Harry reaches out and places one hand on the side of Riddle's neck. The skin is clammy and way too cold to the touch and Harry's trying his best not to get sick. The crowd gasps and starts murmuring amongst themselves, but Harry pays them no mind. Pressing harder, he can feel a very faint pulse, slow and weak but surely there.
"Still alive, eh? Bastard …" And Harry can't help it anymore. He throws his head back and laughs. Uncontrollably, like a mad man, Harry laughs and laughs and laughs, at Voldemort's egoistic stupidity, at Dumbledore's secretiveness and good-willed manipulations, at Irony, but mostly at himself and that hopeless fool of a jokester called Fate – until tears flow freely down his cheeks once more. The soft murmur around them has risen tenfold into loud and anxious chatter. Let them have their fun – they think the Boy-Who-Lived has finally lost it! Harry couldn't care less.
"Harry! Harry, what's going on?" Ron calls out frantically. "We all saw him struck down by the killing curse, and I thought, finally, it was over. But then – then he just up and disappeared, turned into dust, as if, and there was this strange smoke and you were kind of zoning out there …" The red-headed young man trailed off mid-ramble, staring at his still manically gleeful friend, more than a little concerned. Ron and Hermione are the only ones with the audacity to come closer, although they're still standing a safe distance away from the body on the ground. With a flick of his want, Harry summons a school blanket to cover his fallen nemesis – not that he gives a damn about Riddle's dignity, but if the bastard does freeze to death, Harry will be subjected to another round trip to Not-King's-Cross and one hell of a headache, and that doesn't sound inviting, ever. Harry's friends seem to relax a little.

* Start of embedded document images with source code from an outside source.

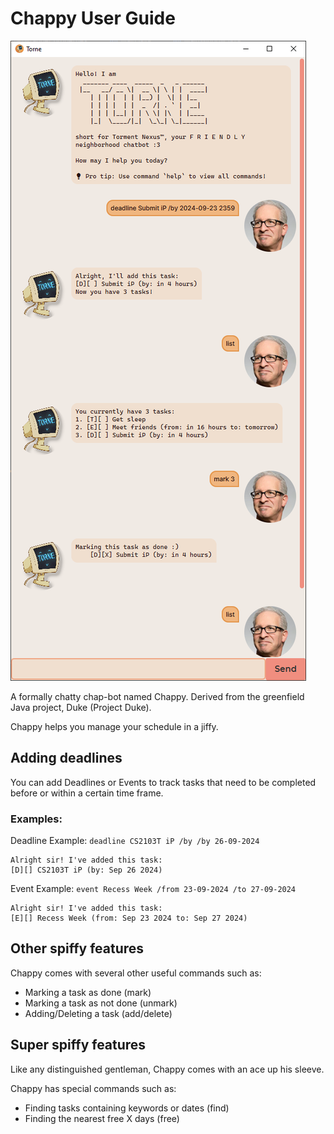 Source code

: # Chappy User Guide

![Application Screenshot](Ui.png)

A formally chatty chap-bot named Chappy. Derived from the greenfield Java project, Duke (Project Duke).

Chappy helps you manage your schedule in a jiffy.

## Adding deadlines

You can add Deadlines or Events to track tasks that need to be completed before or within a certain time frame.

### Examples:

Deadline Example: `deadline CS2103T iP /by /by 26-09-2024`

```
Alright sir! I've added this task:
[D][] CS2103T iP (by: Sep 26 2024)
```

Event Example: `event Recess Week /from 23-09-2024 /to 27-09-2024`

```
Alright sir! I've added this task:
[E][] Recess Week (from: Sep 23 2024 to: Sep 27 2024)
```

## Other spiffy features

Chappy comes with several other useful commands such as:

- Marking a task as done (mark)
- Marking a task as not done (unmark)
- Adding/Deleting a task (add/delete)


## Super spiffy features

Like any distinguished gentleman, Chappy comes with an ace up his sleeve.

Chappy has special commands such as:

- Finding tasks containing keywords or dates (find)
- Finding the nearest free X days (free) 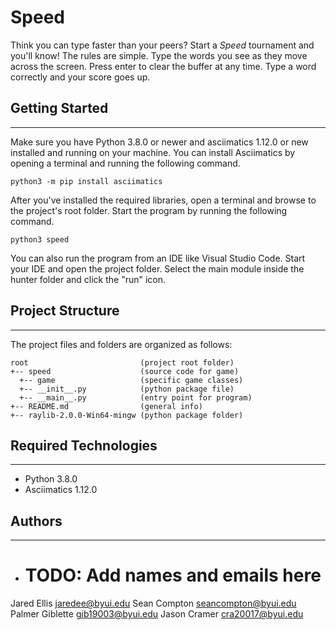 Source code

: # Speed
Think you can type faster than your peers? Start a <i>Speed</i> 
tournament and you'll know! The rules are simple. Type the words you 
see as they move across the screen. Press enter to clear the buffer at 
any time. Type a word correctly and your score goes up.

## Getting Started
---
Make sure you have Python 3.8.0 or newer and asciimatics 1.12.0 or new installed 
and running on your machine. You can install Asciimatics by opening a terminal 
and running the following command.
```
python3 -m pip install asciimatics
```
After you've installed the required libraries, open a terminal and browse to the 
project's root folder. Start the program by running the following command.
```
python3 speed 
```
You can also run the program from an IDE like Visual Studio Code. Start your IDE 
and open the project folder. Select the main module inside the hunter folder and 
click the "run" icon.

## Project Structure
---
The project files and folders are organized as follows:
```
root                         (project root folder)
+-- speed                    (source code for game)
  +-- game                   (specific game classes)
  +-- __init__.py            (python package file)
  +-- __main__.py            (entry point for program)
+-- README.md                (general info)
+-- raylib-2.0.0-Win64-mingw (python package folder)
```

## Required Technologies
---
* Python 3.8.0
* Asciimatics 1.12.0

## Authors
---
* # TODO: Add names and emails here
Jared Ellis jaredee@byui.edu
Sean Compton seancompton@byui.edu
Palmer Giblette gib19003@byui.edu
Jason Cramer cra20017@byui.edu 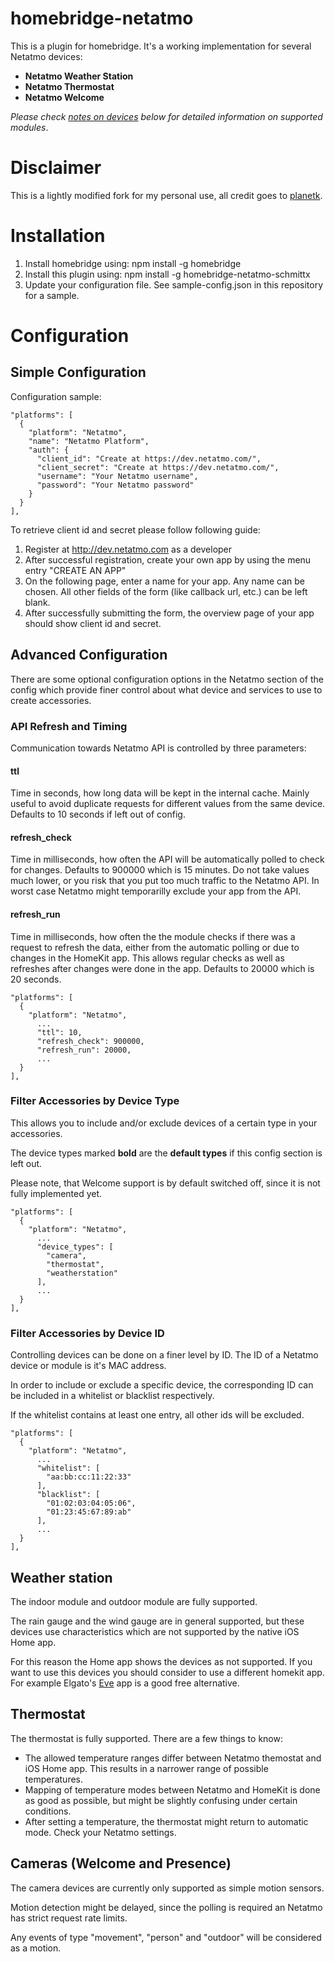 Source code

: # homebridge-netatmo

This is a plugin for homebridge. It's a working implementation for several Netatmo devices:

* **Netatmo Weather Station**
* **Netatmo Thermostat**
* **Netatmo Welcome** 

_Please check [notes on devices](#notes) below for detailed information on supported modules_.

# Disclaimer

This is a lightly modified fork for my personal use, all credit goes to [planetk](https://github.com/planetk/homebridge-netatmo).

# Installation

1. Install homebridge using: npm install -g homebridge
2. Install this plugin using: npm install -g homebridge-netatmo-schmittx
3. Update your configuration file. See sample-config.json in this repository for a sample. 

# Configuration

## Simple Configuration


Configuration sample:

```
"platforms": [
  {
    "platform": "Netatmo",
    "name": "Netatmo Platform",
    "auth": {
      "client_id": "Create at https://dev.netatmo.com/",
      "client_secret": "Create at https://dev.netatmo.com/",
      "username": "Your Netatmo username",
      "password": "Your Netatmo password"
    }
  }
],

```

To retrieve client id and secret please follow following guide:

1. Register at http://dev.netatmo.com as a developer
2. After successful registration, create your own app by using the menu entry "CREATE AN APP"
3. On the following page, enter a name for your app. Any name can be chosen. All other fields of the form (like callback url, etc.) can be left blank.
4. After successfully submitting the form, the overview page of your app should show client id and secret.


## Advanced Configuration

There are some optional configuration options in the Netatmo section of the config which provide finer control about what device and services to use to create accessories.

### API Refresh and Timing

Communication towards Netatmo API is controlled by three parameters:

#### ttl

Time in seconds, how long data will be kept in the internal cache. Mainly useful to avoid duplicate requests for different values from the same device. Defaults to 10 seconds if left out of config.
#### refresh_check

Time in milliseconds, how often the API will be automatically polled to check for changes. Defaults to 900000 which is 15 minutes. Do not take values much lower, or you risk that you put too much traffic to the Netatmo API. In worst case Netatmo might temporarilly exclude your app from the API.

#### refresh_run

Time in milliseconds, how often the the module checks if there was a request to refresh the data, either from the automatic polling or due to changes in the HomeKit app. This allows regular checks as well as refreshes after changes were done in the app. Defaults to 20000 which is 20 seconds.

```
"platforms": [
  {
    "platform": "Netatmo",
      ...
      "ttl": 10,
      "refresh_check": 900000,
      "refresh_run": 20000,
      ...
  }
],
```

### Filter Accessories by Device Type

This allows you to include and/or exclude devices of a certain type in your accessories.

The device types marked **bold** are the **default types** if this config section is left out.

Please note, that Welcome support is by default switched off, since it is not fully implemented yet.

```
"platforms": [
  {
    "platform": "Netatmo",
      ...
      "device_types": [
        "camera",
        "thermostat",
        "weatherstation"
      ],
      ...
  }
],
```

###  Filter Accessories by Device ID

Controlling devices can be done on a finer level by ID. The ID of a Netatmo device or module is it's MAC address.

In order to include or exclude a specific device, the corresponding ID can be included in a whitelist or blacklist respectively.

If the whitelist contains at least one entry, all other ids will be excluded.

```
"platforms": [
  {
    "platform": "Netatmo",
      ...
      "whitelist": [
        "aa:bb:cc:11:22:33"
      ],
      "blacklist": [
        "01:02:03:04:05:06",
        "01:23:45:67:89:ab"
      ],
      ...
  }
],
```

## Weather station

The indoor module and outdoor module are fully supported.

The rain gauge and the wind gauge are in general supported, but these devices use characteristics which are not supported by the native iOS Home app.

For this reason the Home app shows the devices as not supported. If you want to use this devices you should consider to use a different homekit app. For example Elgato's <a href="https://itunes.apple.com/us/app/elgato-eve/id917695792" target="blank">Eve</a> app is a good free alternative.

## Thermostat

The thermostat is fully supported. There are a few things to know:

* The allowed temperature ranges differ between Netatmo themostat and iOS Home app. This results in a narrower range of possible temperatures.
* Mapping of temperature modes between Netatmo and HomeKit is done as good as possible, but might be slightly confusing under certain conditions.
* After setting a temperature, the thermostat might return to automatic mode. Check your Netatmo settings.

## Cameras (Welcome and Presence)

The camera devices are currently only supported as simple motion sensors.

Motion detection might be delayed, since the polling is required an Netatmo has strict request rate limits.

Any events of type "movement", "person" and "outdoor" will be considered as a motion.
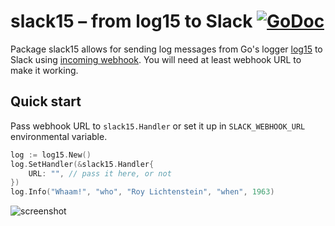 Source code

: # slack15 – from log15 to Slack [![GoDoc](https://godoc.org/github.com/tg/slack15?status.svg)](https://godoc.org/github.com/tg/pgpass)

Package slack15 allows for sending log messages from Go's logger [log15](https://github.com/inconshreveable/log15) to Slack using [incoming webhook](https://api.slack.com/incoming-webhooks). You will need at least webhook URL to make it working.

## Quick start
Pass webhook URL to `slack15.Handler` or set it up in `SLACK_WEBHOOK_URL` environmental variable.

```go
log := log15.New()
log.SetHandler(&slack15.Handler{
	URL: "", // pass it here, or not
})
log.Info("Whaam!", "who", "Roy Lichtenstein", "when", 1963)
```

![screenshot](https://www.dropbox.com/s/0v27ia73ox100gd/github_slack15.png?raw=1)
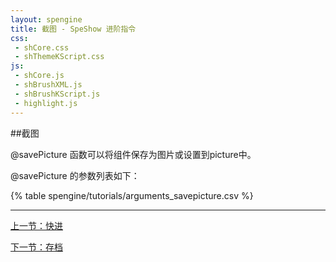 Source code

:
 ```yaml
---
layout: spengine
title: 截图 - SpeShow 进阶指令
css:
 - shCore.css
 - shThemeKScript.css
js:
 - shCore.js
 - shBrushXML.js
 - shBrushKScript.js
 - highlight.js
---
```


##截图

@savePicture 函数可以将组件保存为图片或设置到picture中。

@savePicture 的参数列表如下：

{% table spengine/tutorials/arguments_savepicture.csv %}

**********************************************************************

[上一节：快进](tutorial_advanced_skip.html)

[下一节：存档](tutorial_advanced_save.html)

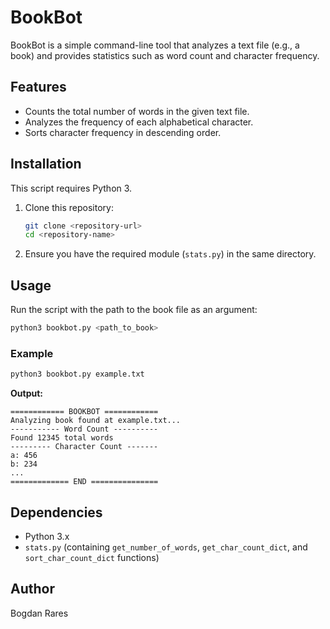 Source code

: # BookBot

BookBot is a simple command-line tool that analyzes a text file (e.g., a book) and provides statistics such as word count and character frequency.

## Features

- Counts the total number of words in the given text file.
- Analyzes the frequency of each alphabetical character.
- Sorts character frequency in descending order.

## Installation

This script requires Python 3.

1. Clone this repository:

   ```sh
   git clone <repository-url>
   cd <repository-name>
   ```

2. Ensure you have the required module (`stats.py`) in the same directory.

## Usage

Run the script with the path to the book file as an argument:

```sh
python3 bookbot.py <path_to_book>
```

### Example

```sh
python3 bookbot.py example.txt
```

**Output:**

```
============ BOOKBOT ============
Analyzing book found at example.txt...
----------- Word Count ----------
Found 12345 total words
--------- Character Count -------
a: 456
b: 234
...
============= END ===============
```

## Dependencies

- Python 3.x
- `stats.py` (containing `get_number_of_words`, `get_char_count_dict`, and `sort_char_count_dict` functions)

## Author
Bogdan Rares
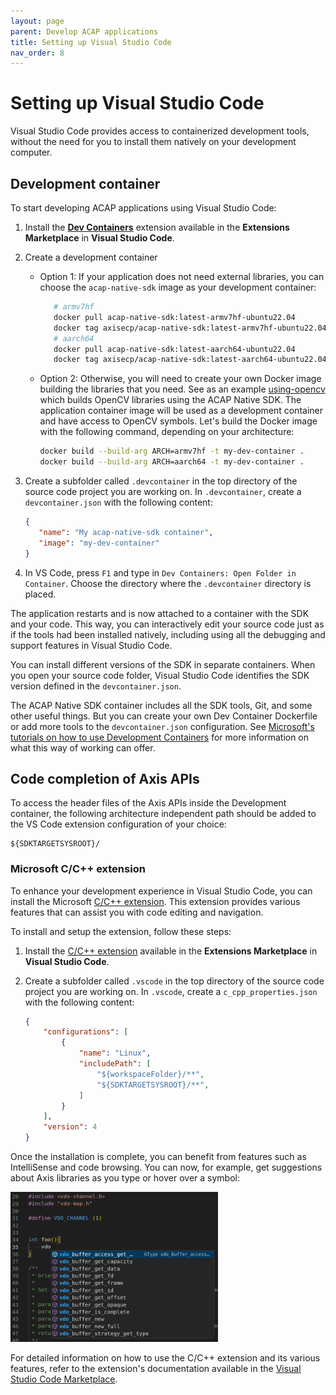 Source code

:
 ```yaml
---
layout: page
parent: Develop ACAP applications
title: Setting up Visual Studio Code
nav_order: 8
---
```


# Setting up Visual Studio Code

Visual Studio Code provides access to containerized development tools, without the need for you to install them natively on your development computer.

## Development container

To start developing ACAP applications using Visual Studio Code:

1. Install the **[Dev Containers](https://marketplace.visualstudio.com/items?itemName=ms-vscode-remote.remote-containers)** extension available in the **Extensions Marketplace** in **Visual Studio Code**.
2. Create a development container
   - Option 1:
       If your application does not need  external libraries, you can choose the `acap-native-sdk` image as your development container:

       ```sh
          # armv7hf
          docker pull acap-native-sdk:latest-armv7hf-ubuntu22.04
          docker tag axisecp/acap-native-sdk:latest-armv7hf-ubuntu22.04 my-dev-container
          # aarch64
          docker pull acap-native-sdk:latest-aarch64-ubuntu22.04
          docker tag axisecp/acap-native-sdk:latest-aarch64-ubuntu22.04 my-dev-container
       ```

   - Option 2:
       Otherwise, you will need to create your own Docker image building the libraries that you need.
       See as an example [using-opencv](https://github.com/AxisCommunications/acap-native-sdk-examples/blob/main/using-opencv/Dockerfile) which builds OpenCV libraries using the ACAP Native SDK. The application container image will be used as a development container and have access to OpenCV symbols.     Let's build the Docker image with the following command, depending on your architecture:

        ```sh
        docker build --build-arg ARCH=armv7hf -t my-dev-container .
        docker build --build-arg ARCH=aarch64 -t my-dev-container .
        ```

3. Create a subfolder called `.devcontainer` in the top directory of the source code project you are working on.
In `.devcontainer`, create a `devcontainer.json` with the following content:

   ```json
   {
      "name": "My acap-native-sdk container",
      "image": "my-dev-container"
   }
   ```

4. In VS Code, press `F1` and type in `Dev Containers: Open Folder in Container`. Choose the directory where the `.devcontainer` directory is placed.

The application restarts and is now attached to a container with the SDK and your code. This way, you can interactively edit your source code just as if the tools had been installed natively, including using all the debugging and support features in Visual Studio Code.

You can install different versions of the SDK in separate containers. When you open your source code folder, Visual Studio Code identifies the SDK version defined in the `devcontainer.json`.

The ACAP Native SDK container includes all the SDK tools, Git, and some other useful things. But you can create your own Dev Container Dockerfile or add more tools to the `devcontainer.json` configuration. See [Microsoft's tutorials on how to use Development Containers](https://code.visualstudio.com/docs/remote/containers) for more information on what this way of working can offer.

## Code completion of Axis APIs

To access the header files of the Axis APIs inside the Development container, the following architecture independent path should be added to the VS Code extension configuration of your choice:

```text
${SDKTARGETSYSROOT}/
```

### Microsoft C/C++ extension

To enhance your development experience in Visual Studio Code, you can install the Microsoft [C/C++ extension](https://marketplace.visualstudio.com/items?itemName=ms-vscode.cpptools). This extension provides various features that can assist you with code editing and navigation.

To install and setup the extension, follow these steps:

1. Install the [C/C++ extension](https://marketplace.visualstudio.com/items?itemName=ms-vscode.cpptools)  available in the **Extensions Marketplace** in **Visual Studio Code**.
2. Create a subfolder called `.vscode` in the top directory of the source code project you are working on.
In `.vscode`, create a `c_cpp_properties.json` with the following content:

   ```json
   {
       "configurations": [
           {
               "name": "Linux",
               "includePath": [
                   "${workspaceFolder}/**",
                   "${SDKTARGETSYSROOT}/**",
               ]
           }
       ],
       "version": 4
   }
   ```

Once the installation is complete, you can benefit from features such as IntelliSense and code browsing.
You can now, for example, get suggestions about Axis libraries as you type or hover over a symbol:

<!-- markdownlint-disable MD033 -->
<img src="../../assets/images/vs-code-ms-cpp-extension.png" height="240">

For detailed information on how to use the C/C++ extension and its various features, refer to the extension's documentation available in the [Visual Studio Code Marketplace](https://marketplace.visualstudio.com/items?itemName=ms-vscode.cpptools).
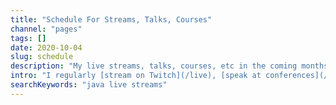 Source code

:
 ```yaml
---
title: "Schedule For Streams, Talks, Courses"
channel: "pages"
tags: []
date: 2020-10-04
slug: schedule
description: "My live streams, talks, courses, etc in the coming months."
intro: "I regularly [stream on Twitch](/live), [speak at conferences](/talks) and occasionally give [Java courses](/courses) in a public forum. Here's the schedule for the coming months."
searchKeywords: "java live streams"
---
```


<!-- CONTENT IS IGNORED -->
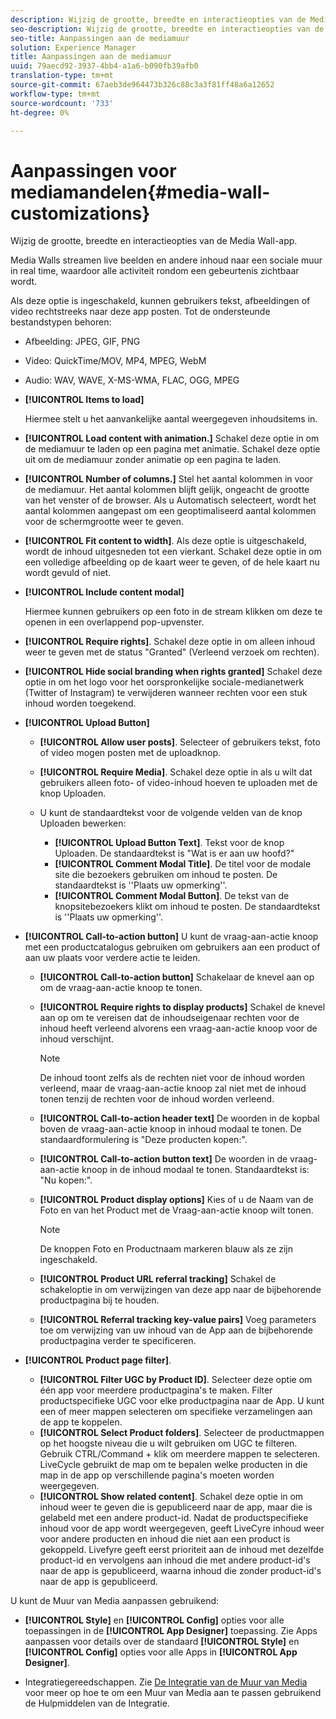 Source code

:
 ```yaml
---
description: Wijzig de grootte, breedte en interactieopties van de Media Wall-app.
seo-description: Wijzig de grootte, breedte en interactieopties van de Media Wall-app.
seo-title: Aanpassingen aan de mediamuur
solution: Experience Manager
title: Aanpassingen aan de mediamuur
uuid: 79aecd92-3937-4bb4-a1a6-b090fb39afb0
translation-type: tm+mt
source-git-commit: 67aeb3de964473b326c88c3a3f81ff48a6a12652
workflow-type: tm+mt
source-wordcount: '733'
ht-degree: 0%

---
```



# Aanpassingen voor mediamandelen{#media-wall-customizations}

Wijzig de grootte, breedte en interactieopties van de Media Wall-app.



Media Walls streamen live beelden en andere inhoud naar een sociale muur in real time, waardoor alle activiteit rondom een gebeurtenis zichtbaar wordt.

Als deze optie is ingeschakeld, kunnen gebruikers tekst, afbeeldingen of video rechtstreeks naar deze app posten. Tot de ondersteunde bestandstypen behoren:

* Afbeelding: JPEG, GIF, PNG
* Video: QuickTime/MOV, MP4, MPEG, WebM
* Audio: WAV, WAVE, X-MS-WMA, FLAC, OGG, MPEG

* **[!UICONTROL Items to load]**

   Hiermee stelt u het aanvankelijke aantal weergegeven inhoudsitems in.

* **[!UICONTROL Load content with animation.]** Schakel deze optie in om de mediamuur te laden op een pagina met animatie. Schakel deze optie uit om de mediamuur zonder animatie op een pagina te laden.
* **[!UICONTROL Number of columns.]** Stel het aantal kolommen in voor de mediamuur. Het aantal kolommen blijft gelijk, ongeacht de grootte van het venster of de browser. Als u Automatisch selecteert, wordt het aantal kolommen aangepast om een geoptimaliseerd aantal kolommen voor de schermgrootte weer te geven.
* **[!UICONTROL Fit content to width]**. Als deze optie is uitgeschakeld, wordt de inhoud uitgesneden tot een vierkant. Schakel deze optie in om een volledige afbeelding op de kaart weer te geven, of de hele kaart nu wordt gevuld of niet.
* **[!UICONTROL Include content modal]**

   Hiermee kunnen gebruikers op een foto in de stream klikken om deze te openen in een overlappend pop-upvenster.

* **[!UICONTROL Require rights]**. Schakel deze optie in om alleen inhoud weer te geven met de status &quot;Granted&quot; (Verleend verzoek om rechten).
* **[!UICONTROL Hide social branding when rights granted]** Schakel deze optie in om het logo voor het oorspronkelijke sociale-medianetwerk (Twitter of Instagram) te verwijderen wanneer rechten voor een stuk inhoud worden toegekend.

* **[!UICONTROL Upload Button]**

   * **[!UICONTROL Allow user posts]**. Selecteer of gebruikers tekst, foto of video mogen posten met de uploadknop.
   * **[!UICONTROL Require Media]**. Schakel deze optie in als u wilt dat gebruikers alleen foto- of video-inhoud hoeven te uploaden met de knop Uploaden.
   * U kunt de standaardtekst voor de volgende velden van de knop Uploaden bewerken:

      * **[!UICONTROL Upload Button Text]**. Tekst voor de knop Uploaden. De standaardtekst is &quot;Wat is er aan uw hoofd?&quot;
      * **[!UICONTROL Comment Modal Title]**. De titel voor de modale site die bezoekers gebruiken om inhoud te posten. De standaardtekst is &#39;&#39;Plaats uw opmerking&#39;&#39;.
      * **[!UICONTROL Comment Modal Button]**. De tekst van de knopsitebezoekers klikt om inhoud te posten. De standaardtekst is &#39;&#39;Plaats uw opmerking&#39;&#39;.

* **[!UICONTROL Call-to-action button]** U kunt de vraag-aan-actie knoop met een productcatalogus gebruiken om gebruikers aan een product of aan uw plaats voor verdere actie te leiden.

   * **[!UICONTROL Call-to-action button]** Schakelaar de knevel aan op om de vraag-aan-actie knoop te tonen.
   * **[!UICONTROL Require rights to display products]** Schakel de knevel aan op om te vereisen dat de inhoudseigenaar rechten voor de inhoud heeft verleend alvorens een vraag-aan-actie knoop voor de inhoud verschijnt.

      >[!NOTE]
      >
      >De inhoud toont zelfs als de rechten niet voor de inhoud worden verleend, maar de vraag-aan-actie knoop zal niet met de inhoud tonen tenzij de rechten voor de inhoud worden verleend.

   * **[!UICONTROL Call-to-action header text]** De woorden in de kopbal boven de vraag-aan-actie knoop in inhoud modaal te tonen. De standaardformulering is &quot;Deze producten kopen:&quot;.
   * **[!UICONTROL Call-to-action button text]** De woorden in de vraag-aan-actie knoop in de inhoud modaal te tonen. Standaardtekst is: &quot;Nu kopen:&quot;.
   * **[!UICONTROL Product display options]** Kies of u de Naam van de Foto en van het Product met de Vraag-aan-actie knoop wilt tonen.

      >[!NOTE]
      >
      >De knoppen Foto en Productnaam markeren blauw als ze zijn ingeschakeld.

   * **[!UICONTROL Product URL referral tracking]** Schakel de schakeloptie in om verwijzingen van deze app naar de bijbehorende productpagina bij te houden.
   * **[!UICONTROL Referral tracking key-value pairs]** Voeg parameters toe om verwijzing van uw inhoud van de App aan de bijbehorende productpagina verder te specificeren.

* **[!UICONTROL Product page filter]**.
   * **[!UICONTROL Filter UGC by Product ID]**. Selecteer deze optie om één app voor meerdere productpagina&#39;s te maken. Filter productspecifieke UGC voor elke productpagina naar de App. U kunt een of meer mappen selecteren om specifieke verzamelingen aan de app te koppelen.
   * **[!UICONTROL Select Product folders]**. Selecteer de productmappen op het hoogste niveau die u wilt gebruiken om UGC te filteren. Gebruik CTRL/Command + klik om meerdere mappen te selecteren. LiveCycle gebruikt de map om te bepalen welke producten in die map in de app op verschillende pagina&#39;s moeten worden weergegeven.
   * **[!UICONTROL Show related content]**. Schakel deze optie in om inhoud weer te geven die is gepubliceerd naar de app, maar die is gelabeld met een andere product-id. Nadat de productspecifieke inhoud voor de app wordt weergegeven, geeft LiveCyre inhoud weer voor andere producten en inhoud die niet aan een product is gekoppeld. Livefyre geeft eerst prioriteit aan de inhoud met dezelfde product-id en vervolgens aan inhoud die met andere product-id&#39;s naar de app is gepubliceerd, waarna inhoud die zonder product-id&#39;s naar de app is gepubliceerd.

U kunt de Muur van Media aanpassen gebruikend:

* **[!UICONTROL Style]** en  **[!UICONTROL Config]** opties voor alle toepassingen in de  **[!UICONTROL App Designer]** toepassing. Zie Apps aanpassen voor details over de standaard **[!UICONTROL Style]** en **[!UICONTROL Config]** opties voor alle Apps in **[!UICONTROL App Designer]**.

* Integratiegereedschappen. Zie [De Integratie van de Muur van Media](/help/implementation/c-app-integrations/c-media-wall-integration.md) voor meer op hoe te om een Muur van Media aan te passen gebruikend de Hulpmiddelen van de Integratie.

"What's going on? Well, horcruxes! Isn't it obvious?" Harry exclaims, most likely still looking and sounding pretty deranged. Horrified realization starts to dawn on Hermione's face, but she looks like she'd happily eat her wand just so her conjecture wouldn't be true. At his still confused best mate, Harry patiently prompts.
"Ron, what're the only ways to destroy a horcrux?"
"Huh? Oh, well, Godric's sword, a basilisk's fang, Fiend … Oh. Blimey…"
"Yes, yes, the little green curse didn't stand a chance …" Harry says dismissively. Should he feel tainted again? Dirty? He has in him a piece of a mass murderer's soul, a sad little thing that knows nothing but pain, and, Merlin forbid, will never know anything other than pain. And Harry will carry it around with him as long as he values life. Perhaps he should feel more disgusted at that prospect.
"So you and him … Oh Merlin …" Ron now sports a very similar expression to Hermione's.
"He and I, yes – I do believe we're supposed to live happily ever after." Harry remarks flippantly, still wearing a rather unhinged grin. Take that, Trelawney! Take that, thrice-cursed prophecy! Neither can live my arse …
"So, what now?" Hermione asks quietly, having finally found her voice.
What now, indeed? Harry glances down at Riddle's still form, and sighs. "Well … I've made a decision. I guess I'd better learn to live with it."